Thursday, December 17, 2015

Threat Spotlight: Holiday Greetings from Pro PoS – Is your payment card data someone else’s Christmas present?

The post was authored by Ben Baker and Earl Carter.

Payment cards without an EMV chip have reached their end-of-life. Point of Sale (PoS) malware, such as PoSeidon, has continued to threaten businesses. The news is continually filled with stories of payment card data being stolen through a breach in the company’s PoS system. From high-end hotels to large retail firms, threat actors are attacking PoS systems in the attempt to capture payment card data. PoS Malware is just another threat category that Talos is monitoring and developing defenses against. In this post, we will examine the functionality of Pro PoS so that you can better understand how this malware can be used to exfiltrate payment card information and potentially other valuable information from your network.

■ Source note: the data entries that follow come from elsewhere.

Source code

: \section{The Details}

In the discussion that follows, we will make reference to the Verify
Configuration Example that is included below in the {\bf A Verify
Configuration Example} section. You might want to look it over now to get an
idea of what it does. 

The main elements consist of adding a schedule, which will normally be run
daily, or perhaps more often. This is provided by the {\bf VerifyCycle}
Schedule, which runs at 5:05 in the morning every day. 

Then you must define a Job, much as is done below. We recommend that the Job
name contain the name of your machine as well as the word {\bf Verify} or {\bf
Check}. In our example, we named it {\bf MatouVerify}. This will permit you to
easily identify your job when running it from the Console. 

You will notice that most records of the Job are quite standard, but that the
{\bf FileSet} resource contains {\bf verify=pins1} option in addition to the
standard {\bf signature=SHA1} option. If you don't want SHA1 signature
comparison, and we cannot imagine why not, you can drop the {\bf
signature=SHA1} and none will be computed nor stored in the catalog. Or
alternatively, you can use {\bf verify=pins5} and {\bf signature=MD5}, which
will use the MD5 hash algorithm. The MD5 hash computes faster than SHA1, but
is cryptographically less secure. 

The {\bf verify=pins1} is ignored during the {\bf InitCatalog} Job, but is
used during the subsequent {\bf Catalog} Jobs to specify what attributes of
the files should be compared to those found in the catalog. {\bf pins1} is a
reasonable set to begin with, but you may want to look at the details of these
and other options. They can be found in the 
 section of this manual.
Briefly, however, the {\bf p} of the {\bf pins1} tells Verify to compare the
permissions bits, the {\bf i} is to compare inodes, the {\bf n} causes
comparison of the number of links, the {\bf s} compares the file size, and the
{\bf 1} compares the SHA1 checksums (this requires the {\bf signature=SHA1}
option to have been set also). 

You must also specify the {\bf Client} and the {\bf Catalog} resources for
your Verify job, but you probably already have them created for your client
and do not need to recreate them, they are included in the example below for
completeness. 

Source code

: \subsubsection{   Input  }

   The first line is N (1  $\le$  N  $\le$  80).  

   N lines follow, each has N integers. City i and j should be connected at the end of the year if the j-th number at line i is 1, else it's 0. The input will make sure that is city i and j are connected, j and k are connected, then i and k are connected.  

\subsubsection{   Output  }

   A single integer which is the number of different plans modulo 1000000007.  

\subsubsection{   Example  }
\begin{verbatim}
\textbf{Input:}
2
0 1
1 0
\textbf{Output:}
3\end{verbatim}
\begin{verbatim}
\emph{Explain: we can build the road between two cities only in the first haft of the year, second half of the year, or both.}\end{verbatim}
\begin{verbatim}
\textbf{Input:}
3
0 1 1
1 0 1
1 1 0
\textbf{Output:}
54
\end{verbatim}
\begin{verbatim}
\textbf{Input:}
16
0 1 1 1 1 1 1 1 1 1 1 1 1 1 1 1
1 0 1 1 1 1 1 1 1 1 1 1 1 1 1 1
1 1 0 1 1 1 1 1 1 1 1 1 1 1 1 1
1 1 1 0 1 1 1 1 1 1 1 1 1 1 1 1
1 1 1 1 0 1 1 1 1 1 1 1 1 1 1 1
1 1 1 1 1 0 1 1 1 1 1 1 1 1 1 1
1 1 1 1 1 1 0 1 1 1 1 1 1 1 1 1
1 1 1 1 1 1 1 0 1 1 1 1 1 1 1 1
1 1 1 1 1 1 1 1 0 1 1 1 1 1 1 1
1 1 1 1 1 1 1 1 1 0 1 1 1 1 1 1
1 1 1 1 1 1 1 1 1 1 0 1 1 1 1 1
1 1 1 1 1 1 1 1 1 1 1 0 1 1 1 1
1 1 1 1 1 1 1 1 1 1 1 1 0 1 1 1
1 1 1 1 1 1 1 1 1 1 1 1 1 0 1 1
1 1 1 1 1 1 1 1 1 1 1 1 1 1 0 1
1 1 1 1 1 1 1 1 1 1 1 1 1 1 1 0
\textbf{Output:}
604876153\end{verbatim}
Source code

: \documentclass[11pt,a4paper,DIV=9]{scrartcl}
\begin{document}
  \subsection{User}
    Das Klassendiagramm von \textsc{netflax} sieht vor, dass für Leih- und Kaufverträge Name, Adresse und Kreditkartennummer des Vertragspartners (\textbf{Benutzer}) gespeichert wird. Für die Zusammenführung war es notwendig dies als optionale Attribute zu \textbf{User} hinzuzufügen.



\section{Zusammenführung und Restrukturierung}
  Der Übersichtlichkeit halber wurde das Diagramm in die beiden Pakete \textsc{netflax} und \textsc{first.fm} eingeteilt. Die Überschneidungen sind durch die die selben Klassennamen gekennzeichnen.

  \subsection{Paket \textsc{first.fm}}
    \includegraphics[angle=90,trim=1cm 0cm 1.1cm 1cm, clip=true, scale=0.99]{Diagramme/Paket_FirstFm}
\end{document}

Beginning in October, merchants in the United States were required to use PoS terminals that provide support for chip-enabled cards or otherwise risk liability for fraudulent charges. These new chip-enabled readers help minimize the chance for PoS malware to steal payment card information because the chip on the payment card generates a single use token. This transition, however has been bumpy at best because the cost of new chip-enabled readers has made it difficult to upgrade to the newer readers. Another loophole is that gas stations have a different timeline and are not required to move to chip-based readers until October 2017. These two factors mean that many establishments still rely on card readers that are not chip-enabled and sending payment card data that can be duplicated and reused.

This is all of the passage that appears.